## Directions
Here the job is to return only the lines of the material, exactly, from the first one to the line with "cb(options);".

"""

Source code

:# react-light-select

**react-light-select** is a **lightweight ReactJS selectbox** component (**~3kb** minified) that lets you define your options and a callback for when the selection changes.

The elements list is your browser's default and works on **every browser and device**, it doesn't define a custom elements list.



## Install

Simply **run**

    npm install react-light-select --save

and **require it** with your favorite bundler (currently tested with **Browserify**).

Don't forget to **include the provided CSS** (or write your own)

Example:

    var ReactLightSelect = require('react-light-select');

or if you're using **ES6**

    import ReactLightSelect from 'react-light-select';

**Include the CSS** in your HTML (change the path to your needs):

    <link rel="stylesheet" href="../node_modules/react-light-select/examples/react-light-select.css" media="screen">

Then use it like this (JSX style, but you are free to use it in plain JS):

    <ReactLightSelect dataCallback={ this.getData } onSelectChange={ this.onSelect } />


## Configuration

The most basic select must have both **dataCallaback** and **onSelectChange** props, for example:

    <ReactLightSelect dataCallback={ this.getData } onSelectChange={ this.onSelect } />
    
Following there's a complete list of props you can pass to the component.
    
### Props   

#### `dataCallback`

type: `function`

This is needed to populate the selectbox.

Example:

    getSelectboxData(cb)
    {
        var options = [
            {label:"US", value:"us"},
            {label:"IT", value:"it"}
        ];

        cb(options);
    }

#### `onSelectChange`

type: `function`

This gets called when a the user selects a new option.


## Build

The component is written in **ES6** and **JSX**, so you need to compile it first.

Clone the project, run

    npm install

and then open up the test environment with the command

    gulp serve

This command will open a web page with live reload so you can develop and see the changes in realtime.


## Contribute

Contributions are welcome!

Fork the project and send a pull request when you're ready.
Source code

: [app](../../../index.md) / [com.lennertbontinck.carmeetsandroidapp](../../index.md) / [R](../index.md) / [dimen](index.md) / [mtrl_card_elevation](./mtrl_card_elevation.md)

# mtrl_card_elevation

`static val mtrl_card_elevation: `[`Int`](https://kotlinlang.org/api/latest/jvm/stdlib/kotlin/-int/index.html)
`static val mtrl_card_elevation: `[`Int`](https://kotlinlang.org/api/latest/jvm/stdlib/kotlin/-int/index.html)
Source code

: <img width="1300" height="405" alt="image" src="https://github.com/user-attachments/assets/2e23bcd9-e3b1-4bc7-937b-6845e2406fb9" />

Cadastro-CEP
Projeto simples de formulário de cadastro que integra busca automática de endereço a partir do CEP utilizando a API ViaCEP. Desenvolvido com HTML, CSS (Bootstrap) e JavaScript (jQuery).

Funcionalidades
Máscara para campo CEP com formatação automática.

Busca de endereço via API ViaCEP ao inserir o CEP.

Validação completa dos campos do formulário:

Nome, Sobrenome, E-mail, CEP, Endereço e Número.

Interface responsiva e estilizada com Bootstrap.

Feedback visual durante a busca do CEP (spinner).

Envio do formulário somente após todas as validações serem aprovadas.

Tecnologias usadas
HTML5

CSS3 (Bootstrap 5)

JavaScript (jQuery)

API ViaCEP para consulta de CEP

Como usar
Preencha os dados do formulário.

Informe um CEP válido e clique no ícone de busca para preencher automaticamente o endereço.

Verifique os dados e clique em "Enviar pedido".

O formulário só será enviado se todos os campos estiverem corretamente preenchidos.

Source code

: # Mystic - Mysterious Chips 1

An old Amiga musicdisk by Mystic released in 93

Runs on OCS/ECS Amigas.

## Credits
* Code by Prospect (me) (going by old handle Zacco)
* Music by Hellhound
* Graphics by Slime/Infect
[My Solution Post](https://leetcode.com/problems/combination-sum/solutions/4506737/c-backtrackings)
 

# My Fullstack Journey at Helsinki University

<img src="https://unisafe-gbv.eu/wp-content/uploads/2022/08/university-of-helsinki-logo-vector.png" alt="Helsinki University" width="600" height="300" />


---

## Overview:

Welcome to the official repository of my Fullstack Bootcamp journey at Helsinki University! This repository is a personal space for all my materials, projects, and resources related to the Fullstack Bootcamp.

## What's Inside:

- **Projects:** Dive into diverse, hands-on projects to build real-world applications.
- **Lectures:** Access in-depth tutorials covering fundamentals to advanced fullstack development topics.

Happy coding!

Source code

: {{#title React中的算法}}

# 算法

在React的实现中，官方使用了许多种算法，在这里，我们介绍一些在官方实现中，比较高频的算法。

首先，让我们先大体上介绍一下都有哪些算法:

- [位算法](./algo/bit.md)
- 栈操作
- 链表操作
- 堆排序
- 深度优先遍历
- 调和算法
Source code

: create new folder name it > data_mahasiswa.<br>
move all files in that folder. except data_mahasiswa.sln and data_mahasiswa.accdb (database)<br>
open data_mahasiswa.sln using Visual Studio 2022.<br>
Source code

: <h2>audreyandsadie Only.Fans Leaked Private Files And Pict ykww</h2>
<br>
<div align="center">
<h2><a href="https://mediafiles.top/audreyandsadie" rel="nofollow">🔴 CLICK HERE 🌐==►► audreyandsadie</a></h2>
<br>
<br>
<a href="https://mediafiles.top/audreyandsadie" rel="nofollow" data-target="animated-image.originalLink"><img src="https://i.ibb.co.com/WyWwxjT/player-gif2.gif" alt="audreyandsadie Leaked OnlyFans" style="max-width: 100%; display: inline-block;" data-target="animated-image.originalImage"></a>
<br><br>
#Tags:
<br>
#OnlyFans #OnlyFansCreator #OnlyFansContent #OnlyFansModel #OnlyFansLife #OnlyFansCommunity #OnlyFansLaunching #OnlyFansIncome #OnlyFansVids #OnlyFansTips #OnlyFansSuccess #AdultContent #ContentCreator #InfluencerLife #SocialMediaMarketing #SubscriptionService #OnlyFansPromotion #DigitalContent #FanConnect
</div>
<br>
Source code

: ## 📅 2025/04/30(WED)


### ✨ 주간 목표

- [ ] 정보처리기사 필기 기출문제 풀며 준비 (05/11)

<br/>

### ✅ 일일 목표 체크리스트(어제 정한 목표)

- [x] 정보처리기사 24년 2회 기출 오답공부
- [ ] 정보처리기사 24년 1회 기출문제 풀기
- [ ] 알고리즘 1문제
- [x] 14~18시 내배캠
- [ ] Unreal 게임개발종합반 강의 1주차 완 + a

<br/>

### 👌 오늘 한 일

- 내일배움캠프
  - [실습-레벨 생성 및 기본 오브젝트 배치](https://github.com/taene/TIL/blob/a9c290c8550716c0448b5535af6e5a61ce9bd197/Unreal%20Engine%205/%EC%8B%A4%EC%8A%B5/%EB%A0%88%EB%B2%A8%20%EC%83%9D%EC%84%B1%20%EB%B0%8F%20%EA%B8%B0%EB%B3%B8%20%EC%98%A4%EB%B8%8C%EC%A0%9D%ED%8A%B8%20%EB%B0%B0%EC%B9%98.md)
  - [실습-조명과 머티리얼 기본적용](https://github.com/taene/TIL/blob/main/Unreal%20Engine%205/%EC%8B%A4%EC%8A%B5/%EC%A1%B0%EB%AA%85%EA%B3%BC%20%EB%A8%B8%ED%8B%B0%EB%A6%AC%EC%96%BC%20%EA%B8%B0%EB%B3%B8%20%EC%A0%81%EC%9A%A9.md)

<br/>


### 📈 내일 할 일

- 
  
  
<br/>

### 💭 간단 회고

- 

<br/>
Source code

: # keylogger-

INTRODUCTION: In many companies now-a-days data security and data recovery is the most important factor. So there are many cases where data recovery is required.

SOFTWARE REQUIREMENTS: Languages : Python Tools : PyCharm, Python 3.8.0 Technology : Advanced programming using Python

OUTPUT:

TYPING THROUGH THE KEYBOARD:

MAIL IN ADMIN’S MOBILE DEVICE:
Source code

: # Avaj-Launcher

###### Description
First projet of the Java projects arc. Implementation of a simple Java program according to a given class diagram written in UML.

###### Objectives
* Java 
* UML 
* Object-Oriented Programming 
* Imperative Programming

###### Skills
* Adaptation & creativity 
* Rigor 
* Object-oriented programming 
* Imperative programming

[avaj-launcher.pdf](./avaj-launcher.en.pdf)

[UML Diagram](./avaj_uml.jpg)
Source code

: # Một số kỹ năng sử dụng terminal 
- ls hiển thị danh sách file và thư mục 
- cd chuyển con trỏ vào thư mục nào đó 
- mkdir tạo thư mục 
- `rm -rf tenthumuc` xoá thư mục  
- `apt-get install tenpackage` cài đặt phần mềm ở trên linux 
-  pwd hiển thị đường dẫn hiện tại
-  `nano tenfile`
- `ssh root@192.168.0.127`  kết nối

"""

## Written answer
Source code

:# react-light-select

**react-light-select** is a **lightweight ReactJS selectbox** component (**~3kb** minified) that lets you define your options and a callback for when the selection changes.

The elements list is your browser's default and works on **every browser and device**, it doesn't define a custom elements list.



## Install

Simply **run**

    npm install react-light-select --save

and **require it** with your favorite bundler (currently tested with **Browserify**).

Don't forget to **include the provided CSS** (or write your own)

Example:

    var ReactLightSelect = require('react-light-select');

or if you're using **ES6**

    import ReactLightSelect from 'react-light-select';

**Include the CSS** in your HTML (change the path to your needs):

    <link rel="stylesheet" href="../node_modules/react-light-select/examples/react-light-select.css" media="screen">

Then use it like this (JSX style, but you are free to use it in plain JS):

    <ReactLightSelect dataCallback={ this.getData } onSelectChange={ this.onSelect } />


## Configuration

The most basic select must have both **dataCallaback** and **onSelectChange** props, for example:

    <ReactLightSelect dataCallback={ this.getData } onSelectChange={ this.onSelect } />
    
Following there's a complete list of props you can pass to the component.
    
### Props   

#### `dataCallback`

type: `function`

This is needed to populate the selectbox.

Example:

    getSelectboxData(cb)
    {
        var options = [
            {label:"US", value:"us"},
            {label:"IT", value:"it"}
        ];

        cb(options);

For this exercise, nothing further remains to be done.